SPRUFB0C September 2007 Revised May 2009
Read This First
This reference guide is applicable for the systems control and interrupts found on the TMS320F2833x/TMS320F2823x Delfino digital signal controllers (DSCs).
This guide describes how various 2833x/2823x DSC system controls and interrupts work. It includes information on the:
Flash and one-time programmable (OTP) memories
Code security module (CSM), which is a security feature incorporated in TMS320C28x™ devices.
Clocking mechanisms including the oscillator, PLL, XCLKOUT, watchdog module, and the low-power
modes. In addition, the 32-bit CPU-Timers are also described.
GPIO multiplexing (MUX) registers used to select the operation of shared pins on the device.
Accessing the peripheral frames to write to and read from various peripheral registers on the device.
Interrupt sources both external and the peripheral interrupt expansion (PIE) block that multiplexes
numerous interrupt sources into a smaller set of interrupt inputs.
This document uses the following conventions.
Hexadecimal numbers are shown with the suffix h or with a leading 0x. For example, the following number is 40 hexadecimal (decimal 64): 40h or 0x40.
Registers in this document are shown in figures and described in tables. Each register figure shows a rectangle divided into fields that represent the fields of the register.
Each field is labeled with its bit name, its beginning and ending bit numbers above, and its read/write properties below. A legend explains the notation used for the properties.
Reserved bits in a register figure designate a bit that is used for future device expansion.

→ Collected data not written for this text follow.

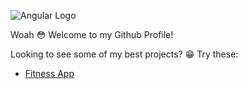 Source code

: ![Angular Logo](https://sigao.io/wp-content/uploads/2018/08/angular-card.png)

Woah :flushed: Welcome to my Github Profile!

Looking to see some of my best projects? :grin: Try these:
  - [Fitness App](https://github.com/SteamyWolf/fitness-app1)
<!--
**SteamyWolf/SteamyWolf** is a ✨ _special_ ✨ repository because its `README.md` (this file) appears on your GitHub profile.

Here are some ideas to get you started:

- 🔭 I’m currently working on ...
- 🌱 I’m currently learning ...
- 👯 I’m looking to collaborate on ...
- 🤔 I’m looking for help with ...
- 💬 Ask me about ...
- 📫 How to reach me: ...
- 😄 Pronouns: ...
- ⚡ Fun fact: ...
-->

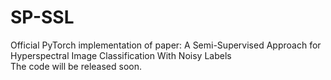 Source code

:# SP-SSL
Official PyTorch implementation of paper: A Semi-Supervised Approach for Hyperspectral Image Classification With Noisy Labels  
The code will be released soon.
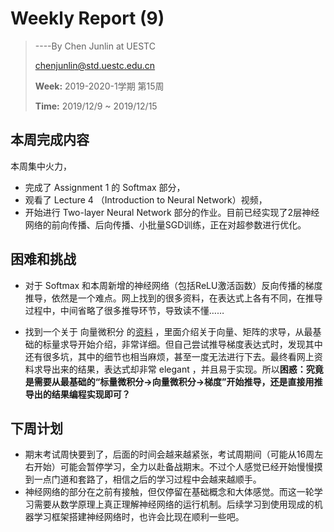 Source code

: # Weekly Report (9)

> ----By Chen Junlin at UESTC
>
> chenjunlin@std.uestc.edu.cn
>
> **Week:** 2019-2020-1学期 第15周
>
> **Time:** 2019/12/9 ~ 2019/12/15



## 本周完成内容

本周集中火力，

+ 完成了 Assignment 1 的 Softmax 部分，
+ 观看了 Lecture 4 （Introduction to Neural Network）视频，
+ 开始进行 Two-layer Neural Network 部分的作业。目前已经实现了2层神经网络的前向传播、后向传播、小批量SGD训练，正在对超参数进行优化。



## 困难和挑战

+ 对于 Softmax 和本周新增的神经网络（包括ReLU激活函数）反向传播的梯度推导，依然是一个难点。网上找到的很多资料，在表达式上各有不同，在推导过程中，中间省略了很多推导环节，导致读不懂……

+ 找到一个关于 向量微积分 的[资料](http://cs231n.stanford.edu/vecDerivs.pdf) ，里面介绍关于向量、矩阵的求导，从最基础的标量求导开始介绍，非常详细。但自己尝试推导梯度表达式时，发现其中还有很多坑，其中的细节也相当麻烦，甚至一度无法进行下去。最终看网上资料求导出来的结果，表达式却非常 elegant ，并且易于实现。所以**困惑：究竟是需要从最基础的“标量微积分→向量微积分→梯度”开始推导，还是直接用推导出的结果编程实现即可？**

  



## 下周计划

+ 期末考试周快要到了，后面的时间会越来越紧张，考试周期间（可能从16周左右开始）可能会暂停学习，全力以赴备战期末。不过个人感觉已经开始慢慢摸到一点门道和套路了，相信之后的学习过程中会越来越顺手。
+ 神经网络的部分在之前有接触，但仅停留在基础概念和大体感觉。而这一轮学习需要从数学原理上真正理解神经网络的运行机制。后续学习到使用现成的机器学习框架搭建神经网络时，也许会比现在顺利一些吧。

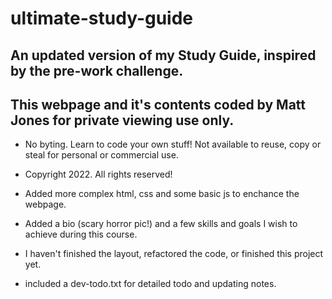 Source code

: # ultimate-study-guide

## An updated version of my Study Guide, inspired by the pre-work challenge.

## This webpage and it's contents coded by Matt Jones for private viewing use only.
- No byting.  Learn to code your own stuff! Not available to reuse, copy or steal for personal or commercial use.
- Copyright 2022.  All rights reserved!


- Added more complex html, css and some basic js to enchance the webpage.
- Added a bio (scary horror pic!) and a few skills and goals I wish to achieve during this course.

- I haven't finished the layout, refactored the code, or finished this project yet.
- included a dev-todo.txt for detailed todo and updating notes.
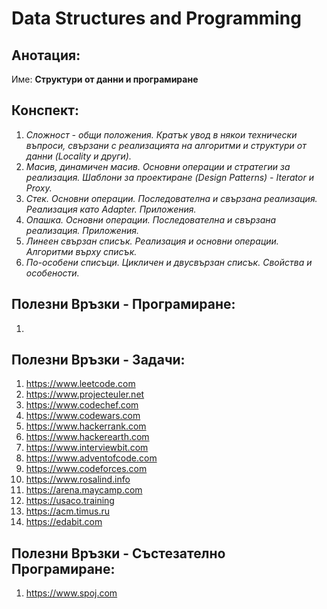 # Data Structures and Programming



## Анотация:

Име: **Структури от данни и програмиране**



## Конспект:

1. *Сложност - общи положения. Кратък увод в някои технически въпроси, свързани с реализацията на алгоритми и структури от данни (Locality и други).*
2. *Масив, динамичен масив. Основни операции и стратегии за реализация. Шаблони за проектиране (Design Patterns) - Iterator и Proxy.*
3. *Стек. Основни операции. Последователна и свързана реализация. Реализация като Adapter. Приложения.*
4. *Опашка. Основни операции. Последователна и свързана реализация. Приложения.*
5. *Линеен свързан списък. Реализация и основни операции. Алгоритми върху списък.*
6. *По-особени списъци. Цикличен и двусвързан списък. Свойства и особености.*


## Полезни Връзки - Програмиране:

1. 


## Полезни Връзки - Задачи:

1. https://www.leetcode.com
2. https://www.projecteuler.net
3. https://www.codechef.com
4. https://www.codewars.com
5. https://www.hackerrank.com
6. https://www.hackerearth.com
7. https://www.interviewbit.com
8. https://www.adventofcode.com
9. https://www.codeforces.com
10. https://www.rosalind.info
11. https://arena.maycamp.com
12. https://usaco.training
13. https://acm.timus.ru
14. https://edabit.com


## Полезни Връзки - Състезателно Програмиране:

1. https://www.spoj.com

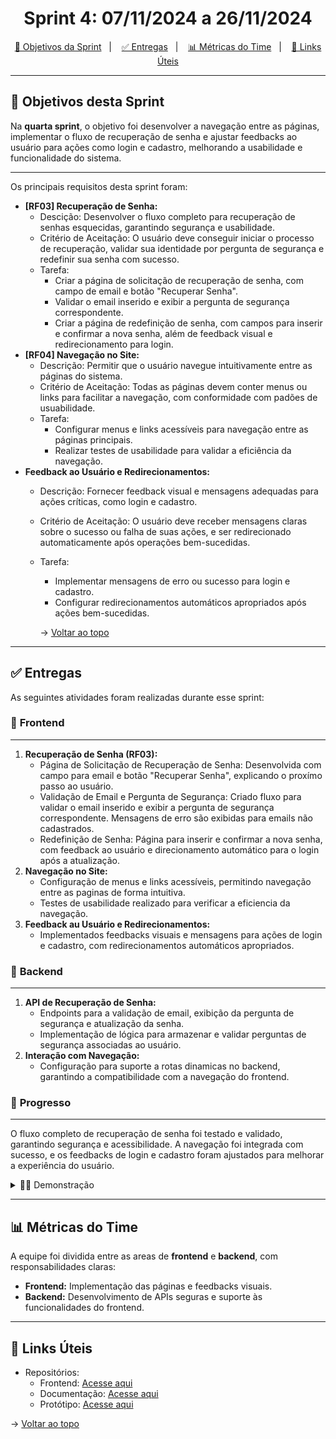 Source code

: <span id="topo">

<h1 align="center">Sprint 4: 07/11/2024 a 26/11/2024</h1>

<p align="center">
    <a href="#objetivos">🎯 Objetivos da Sprint</a> &nbsp |&nbsp &nbsp
    <a href="#entregas">✅ Entregas</a> &nbsp |&nbsp &nbsp
    <a href="#metricas">📊 Métricas do Time</a> &nbsp |&nbsp &nbsp
    <a href="#links">🔗 Links Úteis</a>
</p>

---
<span id="objetivos">

## 🎯 Objetivos desta Sprint
Na **quarta sprint**, o objetivo foi desenvolver a navegação entre as páginas, implementar o fluxo de recuperação de senha e ajustar feedbacks ao usuário para ações como login e cadastro, melhorando a usabilidade e funcionalidade do sistema.

---
Os principais requisitos desta sprint foram:  
- **[RF03] Recuperação de Senha:**
   - Descição: Desenvolver o fluxo completo para recuperação de senhas esquecidas, garantindo segurança e usabilidade.
   - Critério de Aceitação: O usuário deve conseguir iniciar o processo de recuperação, validar sua identidade por pergunta de segurança e redefinir sua senha com sucesso.
   - Tarefa:
        - Criar a página de solicitação de recuperação de senha, com campo de email e botão "Recuperar Senha".
        - Validar o email inserido e exibir a pergunta de segurança correspondente.
        - Criar a página de redefinição de senha, com campos para inserir e confirmar a nova senha, além de feedback visual e redirecionamento para login.
- **[RF04] Navegação no Site:**
    - Descrição: Permitir que o usuário navegue intuitivamente entre as páginas do sistema.
    - Critério de Aceitação: Todas as páginas devem conter menus ou links para facilitar a navegação, com conformidade com padões de usuabilidade.
    - Tarefa:
        - Configurar menus e links acessíveis para navegação entre as páginas principais.
        - Realizar testes de usabilidade para validar a eficiência da navegação.
- **Feedback ao Usuário e Redirecionamentos:**
    - Descrição: Fornecer feedback visual e mensagens adequadas para ações críticas, como login e cadastro.
    - Critério de Aceitação: O usuário deve receber mensagens claras sobre o sucesso ou falha de suas ações, e ser redirecionado automaticamente após operações bem-sucedidas.
    - Tarefa:
        - Implementar mensagens de erro ou sucesso para login e cadastro.
        - Configurar redirecionamentos automáticos apropriados após ações bem-sucedidas.

        → [Voltar ao topo](#topo)

---

<span id="entregas">

## ✅ Entregas
As seguintes atividades foram realizadas durante esse sprint:  

### 📌 **Frontend**
---
1. **Recuperação de Senha (RF03):**
    - Página de Solicitação de Recuperação de Senha: Desenvolvida com campo para email e botão "Recuperar Senha", explicando o proxímo passo ao usuário.
    - Validação de Email e Pergunta de Segurança: Criado fluxo para validar o email inserido e exibir a pergunta de segurança correspondente. Mensagens de erro são exibidas para emails não cadastrados.
    - Redefinição de Senha: Página para inserir e confirmar a nova senha, com feedback ao usuário e direcionamento automático para o login após a atualização.
2. **Navegação no Site:**
    - Configuração de menus e links acessíveis, permitindo navegação entre as paginas de forma intuitiva.
    - Testes de usabilidade realizado para verificar a eficiencia da navegação.
3. **Feedback au Usuário e Redirecionamentos:**
    - Implementados feedbacks visuais e mensagens para ações de login e cadastro, com redirecionamentos automáticos apropriados.


### 📌 **Backend**
---
1. **API de Recuperação de Senha:**
    - Endpoints para a validação de email, exibição da pergunta de segurança e atualização da senha.
    - Implementação de lógica para armazenar e validar perguntas de segurança associadas ao usuário.
2. **Interação com Navegação:**
    - Configuração para suporte a rotas dinamicas no backend, garantindo a compatibilidade com a navegação do frontend.

### 📌 **Progresso**
---
O fluxo completo de recuperação de senha foi testado e validado, garantindo segurança e acessibilidade. A navegação foi integrada com sucesso, e os feedbacks de login e cadastro foram ajustados para melhorar a experiência do usuário.

</div> 

<details>
   <summary>👨‍💻 Demonstração</summary>
   <div style="display: flex;margin-top: 10px;">
       <img src="../../assets/gif/FoodClubPagInicial.gif" alt="Demonstração das páginas de Cadastro" style="max-width: 400px; height: auto;">
       <br>
   </div>

   → [Voltar ao topo](#topo)
   
</details>

---

<span id="metricas">

## 📊 Métricas do Time

A equipe foi dividida entre as areas de **frontend** e **backend**, com responsabilidades claras:  
- **Frontend:** Implementação das páginas e feedbacks visuais. 
- **Backend:** Desenvolvimento de APIs seguras e suporte às funcionalidades do frontend. 

---

<span id="links">

## 🔗 Links Úteis
- Repositórios:  
  - Frontend: [Acesse aqui](https://github.com/Bruno-Pasqual/foodClub/tree/master/client)  
  - Documentação: [Acesse aqui](https://github.com/Bruno-Pasqual/foodClub)
  - Protótipo: [Acesse aqui](https://www.figma.com/design/KVKl4BrJ0W2aGKfArKYART/Esbo%C3%A7o-projeto-foodClub?node-id=320-2&t=w2j5rkH23OhnuSrM-1)

<span id="topo">

→ [Voltar ao topo](#topo)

Related Documentation From Texas Instruments
The following books describe the 2833x and related support tools that are available on the TI website:
Data Manual and Errata— SPRS439— TMS320F28335, TMS320F28334, TMS320F28332, TMS320F28235, TMS320F28234,
TMS320F28232 Digital Signal Controllers (DSCs) Data Manual contains the pinout, signal
descriptions, as well as electrical and timing specifications for the F2833x/2823x devices.
SPRZ272— TMS320F28335, F28334, F28332, TMS320F28235, F28234, F28232 Digital Signal
Controllers (DSCs) Silicon Errata describes the advisories and usage notes for different versions of
silicon.
CPU User's Guides—
SPRU430 TMS320C28x CPU and Instruction Set Reference Guide describes the central processing
unit (CPU) and the assembly language instructions of the TMS320C28x fixed-point digital signal processors (DSPs). It also describes emulation features available on these DSPs.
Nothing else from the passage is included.